Em Davos, Doria foi muito cobrado, nas reuniões e nos encontros dos quais participou, por conta da política de Bolsonaro, sobretudo para a área ambiental e em questões ligadas à democracia. Em todas essas ocasiões, repetia que não é aliado do presidente e pensa diferente dele.

De volta ao Brasil, deu declarações mais duras e contundentes com reparos a Bolsonaro, aos filhos e a auxiliares que externam posições antidemocráticas ou anticiência.

Nesta quarta-feira, o afastamento foi explicitado em artigo na Folha em que diz que São Paulo executa a agenda necessária ao Brasil.
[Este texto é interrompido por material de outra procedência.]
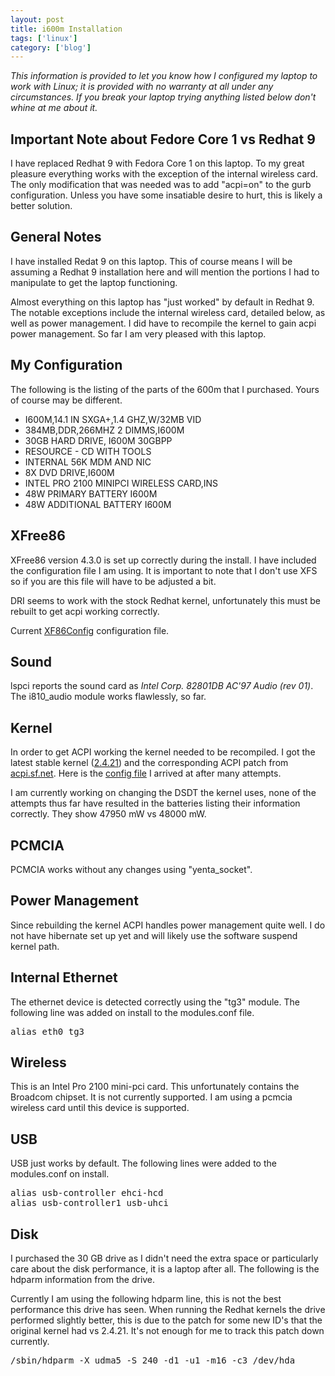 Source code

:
 ```yaml
---
layout: post
title: i600m Installation
tags: ['linux']
category: ['blog']
---
```


*This information is provided to let you know how I configured my laptop
to work with Linux; it is provided with no warranty at all under any
circumstances. If you break your laptop trying anything listed below
don't whine at me about it.*

## Important Note about Fedore Core 1 vs Redhat 9
	
I have replaced Redhat 9 with Fedora Core 1 on this laptop. To my great
pleasure everything works with the exception of the internal wireless
card. The only modification that was needed was to add "acpi=on" to the
gurb configuration. Unless you have some insatiable desire to hurt, this
is likely a better solution.

## General Notes
		
I have installed Redat 9 on this laptop. This of course means I will be
assuming a Redhat 9 installation here and will mention the portions I
had to manipulate to get the laptop functioning.
		
Almost everything on this laptop has "just worked" by default in Redhat
9. The notable exceptions include the internal wireless card, detailed
below, as well as power management. I did have to recompile the kernel
to gain acpi power management.  So far I am very pleased with this
laptop. 

## My Configuration
	
The following is the listing of the parts of the 600m that I purchased.
Yours of course may be different.

 * I600M,14.1 IN SXGA+,1.4 GHZ,W/32MB VID
 * 384MB,DDR,266MHZ 2 DIMMS,I600M
 * 30GB HARD DRIVE, I600M 30GBPP
 * RESOURCE - CD WITH TOOLS
 * INTERNAL 56K MDM AND NIC
 * 8X DVD DRIVE,I600M
 * INTEL PRO 2100 MINIPCI WIRELESS CARD,INS
 * 48W PRIMARY BATTERY I600M
 * 48W ADDITIONAL BATTERY I600M

## XFree86
		
XFree86 version 4.3.0 is set up correctly during the install. I have
included the configuration file I am using. It is important to note that
I don't use XFS so if you are this file will have to be adjusted a bit. 
		
DRI seems to work with the stock Redhat kernel, unfortunately this must
be rebuilt to get acpi working correctly. 
		
Current [XF86Config](/media/2003/05/i600m-XF86Config) configuration file.

## Sound
		
lspci reports the sound card as <i>Intel Corp. 82801DB AC'97 Audio (rev
01)</i>. The i810_audio module works flawlessly, so far.

## Kernel
	
In order to get ACPI working the kernel needed to be recompiled. I got
the latest stable kernel ([2.4.21](http://www.kernel.org)) and the
corresponding ACPI patch from [acpi.sf.net](http://acpi.sf.net).  Here
is the [config file](/media/2003/05/i600m-kernel-config-2.4.21) I
arrived at after many attempts.

I am currently working on changing the DSDT the kernel uses, none of the
attempts thus far have resulted in the batteries listing their
information correctly. They show 47950 mW vs 48000 mW.

## PCMCIA
		
PCMCIA works without any changes using "yenta_socket".

## Power Management

Since rebuilding the kernel ACPI handles power management quite well. I
do not have hibernate set up yet and will likely use the software
suspend kernel path. 

## Internal Ethernet
		
The ethernet device is detected correctly using the "tg3" module.  The
following line was added on install to the modules.conf file.

<pre>
alias eth0 tg3
</pre>

## Wireless
	
This is an Intel Pro 2100 mini-pci card. This unfortunately contains the
Broadcom chipset. It is not currently supported. I am using a pcmcia
wireless card until this device is supported.

## USB

USB just works by default. The following lines were added to the
modules.conf on install.

<pre>
alias usb-controller ehci-hcd
alias usb-controller1 usb-uhci
</pre>

## Disk

I purchased the 30 GB drive as I didn't need the extra space or
particularly care about the disk performance, it is a laptop after all.
The following is the hdparm information from the drive.
		
Currently I am using the following hdparm line, this is not the best
performance this drive has seen. When running the Redhat kernels the
drive performed slightly better, this is due to the patch for some new
ID's that the original kernel had vs 2.4.21.  It's not enough for me to
track this patch down currently.

<pre>
/sbin/hdparm -X udma5 -S 240 -d1 -u1 -m16 -c3 /dev/hda
</pre>

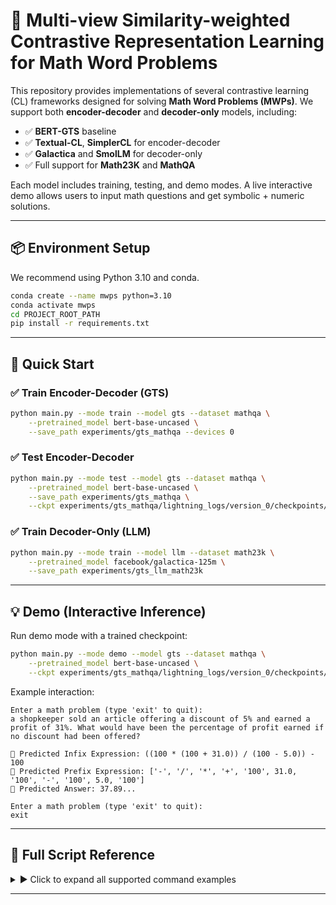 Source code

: # 🧠 Multi-view Similarity-weighted Contrastive Representation Learning for Math Word Problems

This repository provides implementations of several contrastive learning (CL) frameworks designed for solving **Math Word Problems (MWPs)**. We support both **encoder-decoder** and **decoder-only** models, including:

- ✅ **BERT-GTS** baseline  
- ✅ **Textual-CL**, **SimplerCL** for encoder-decoder  
- ✅ **Galactica** and **SmolLM** for decoder-only  
- ✅ Full support for **Math23K** and **MathQA**

Each model includes training, testing, and demo modes. A live interactive demo allows users to input math questions and get symbolic + numeric solutions.

---

## 📦 Environment Setup

We recommend using Python 3.10 and conda.

```bash
conda create --name mwps python=3.10
conda activate mwps
cd PROJECT_ROOT_PATH
pip install -r requirements.txt
```

---

## 🚀 Quick Start

### ✅ Train Encoder-Decoder (GTS)

```bash
python main.py --mode train --model gts --dataset mathqa \
    --pretrained_model bert-base-uncased \
    --save_path experiments/gts_mathqa --devices 0
```

### ✅ Test Encoder-Decoder

```bash
python main.py --mode test --model gts --dataset mathqa \
    --pretrained_model bert-base-uncased \
    --save_path experiments/gts_mathqa \
    --ckpt experiments/gts_mathqa/lightning_logs/version_0/checkpoints/last.ckpt
```

### ✅ Train Decoder-Only (LLM)

```bash
python main.py --mode train --model llm --dataset math23k \
    --pretrained_model facebook/galactica-125m \
    --save_path experiments/gts_llm_math23k
```

---

## 💡 Demo (Interactive Inference)

Run demo mode with a trained checkpoint:

```bash
python main.py --mode demo --model gts --dataset mathqa \
    --pretrained_model bert-base-uncased \
    --ckpt experiments/gts_mathqa/lightning_logs/version_0/checkpoints/last.ckpt
```

Example interaction:

```text
Enter a math problem (type 'exit' to quit):
a shopkeeper sold an article offering a discount of 5% and earned a profit of 31%. What would have been the percentage of profit earned if no discount had been offered?

📌 Predicted Infix Expression: ((100 * (100 + 31.0)) / (100 - 5.0)) - 100  
📌 Predicted Prefix Expression: ['-', '/', '*', '+', '100', 31.0, '100', '-', '100', 5.0, '100']  
🔢 Predicted Answer: 37.89...

Enter a math problem (type 'exit' to quit):
exit
```

---

## 🧪 Full Script Reference

<details>
<summary>▶ Click to expand all supported command examples</summary>

### 🔹 GTS

```bash
python main.py --mode train --model gts --dataset math23k \
    --pretrained_model pretrained_model/chinese-bert-wwm-ext \
    --save_path experiments/gts_math23k_bert

python main.py --mode test --model gts --dataset math23k \
    --pretrained_model pretrained_model/chinese-bert-wwm-ext \
    --save_path experiments/gts_math23k_bert \
    --ckpt experiments/gts_math23k_bert/lightning_logs/version_1/checkpoints/last.ckpt

python main.py --mode demo --model gts --dataset math23k \
    --pretrained_model pretrained_model/chinese-bert-wwm-ext \
    --ckpt experiments/gts_math23k_bert/lightning_logs/version_1/checkpoints/last.ckpt
```

### 🔹 GTS + SimplerCL

```bash
python main.py --mode train --model simpler --dataset math23k \
    --pretrained_model pretrained_model/chinese-bert-wwm-ext \
    --save_path experiments/gts_simpler_math23k_bert

python main.py --mode test --model simpler --dataset math23k \
    --pretrained_model pretrained_model/chinese-bert-wwm-ext \
    --ckpt experiments/gts_simpler_math23k_bert/lightning_logs/version_0/checkpoints/last.ckpt

python main.py --mode demo --model simpler --dataset math23k \
    --pretrained_model pretrained_model/chinese-bert-wwm-ext \
    --ckpt experiments/gts_simpler_math23k_bert/lightning_logs/version_0/checkpoints/last.ckpt
```

### 🔹 GTS + TextualCL

```bash
python main.py --mode train --model textual --dataset math23k \
    --pretrained_model pretrained_model/chinese-bert-wwm-ext \
    --save_path experiments/gts_textual_tlwd_math23k_bert --similarity tlwd

python main.py --mode test --model textual --dataset math23k \
    --pretrained_model pretrained_model/chinese-bert-wwm-ext \
    --ckpt experiments/gts_textual_tlwd_math23k_bert/lightning_logs/version_0/checkpoints/last.ckpt

python main.py --mode demo --model textual --dataset math23k \
    --pretrained_model pretrained_model/chinese-bert-wwm-ext \
    --ckpt experiments/gts_textual_tlwd_math23k_bert/lightning_logs/version_0/checkpoints/last.ckpt
```

### 🔹 LLM (Galactica)

```bash
python main.py --mode train --model llm --dataset math23k \
    --pretrained_model facebook/galactica-125m \
    --save_path experiments/gts_llm_math23k

python main.py --mode test --model llm --dataset math23k \
    --pretrained_model facebook/galactica-125m \
    --ckpt experiments/gts_llm_math23k/lightning_logs/version_0/checkpoints/last.ckpt

python main.py --mode demo --model llm --dataset math23k \
    --pretrained_model facebook/galactica-125m \
    --ckpt experiments/gts_llm_math23k/checkpoints/model-epoch=13-val_acc=0.02.ckpt
```

### 🔹 LLM + SimplerCL / ContraCLM

```bash
python main.py --mode train --model llm_simpler --dataset math23k \
    --pretrained_model facebook/galactica-125m \
    --save_path experiments/gts_llm_simpler_math23k

python main.py --mode train --model llm_contraclm --dataset math23k \
    --pretrained_model facebook/galactica-125m \
    --save_path experiments/gts_llm_contraclm_math23k

python main.py --mode demo --model llm_contraclm --dataset math23k \
    --pretrained_model facebook/galactica-125m \
    --ckpt experiments/gts_llm_contraclm_math23k/checkpoints/model-epoch=26-val_acc=0.18.ckpt
```

</details>

---
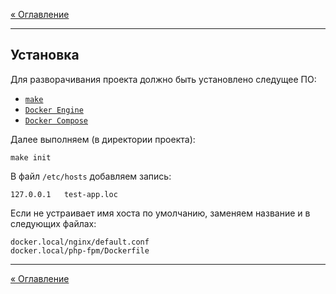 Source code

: [« Оглавление](../README.md)

---

## Установка

Для разворачивания проекта должно быть установлено следущее ПО:
- [`make`](https://www.gnu.org/software/make/)
- [`Docker Engine`](https://docs.docker.com/engine/install/)
- [`Docker Compose`](https://docs.docker.com/compose/install/)

Далее выполняем (в директории проекта):

```
make init
```

В файл `/etc/hosts` добавляем запись:

```
127.0.0.1   test-app.loc
```

Если не устраивает имя хоста по умолчанию, заменяем название и в следующих файлах:

```
docker.local/nginx/default.conf
docker.local/php-fpm/Dockerfile
```

---
[« Оглавление](../README.md)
Enumera iniciativas de inovação tecnológica, incentivo ao agronegócio, boas práticas ambientais e abertura econômica e termina com um contraponto claro ao presidente. “Seremos firmes na defesa da democracia, da liberdade de imprensa e da criação artística. Rejeitamos aventuras autoritárias. Em São Paulo trabalhamos para construir o futuro, livres de radicalismo político”, escreve o governador.

Nos últimos dias, o deputado Eduardo Bolsonaro e o ministro da Educação, Abraham Weintraub, têm carregado nas tintas das críticas a Doria, insinuando que ele fomenta propaganda do Estado de São Paulo em rádios para pavimentar o apoio da mídia a sua candidatura a presidente em 2022.

O tucano, por sua vez, parece apostar que uma versão semelhante da política econômica de Bolsonaro, mas sem o viés ideológico reacionário e os laivos autoritários serão suficientes para torná-lo um candidato competitivo. Nos meios políticos e econômicos, no entanto, se discute se, em caso de crescimento de moderado a alto da economia, os eleitores de Bolsonaro vão querer trocar seu governo por uma versão mais “civilizada” das mesmas políticas. E se o congestionamento de candidatos ao centro não inviabiliza uma alternativa à polarização entre PT e Aliança.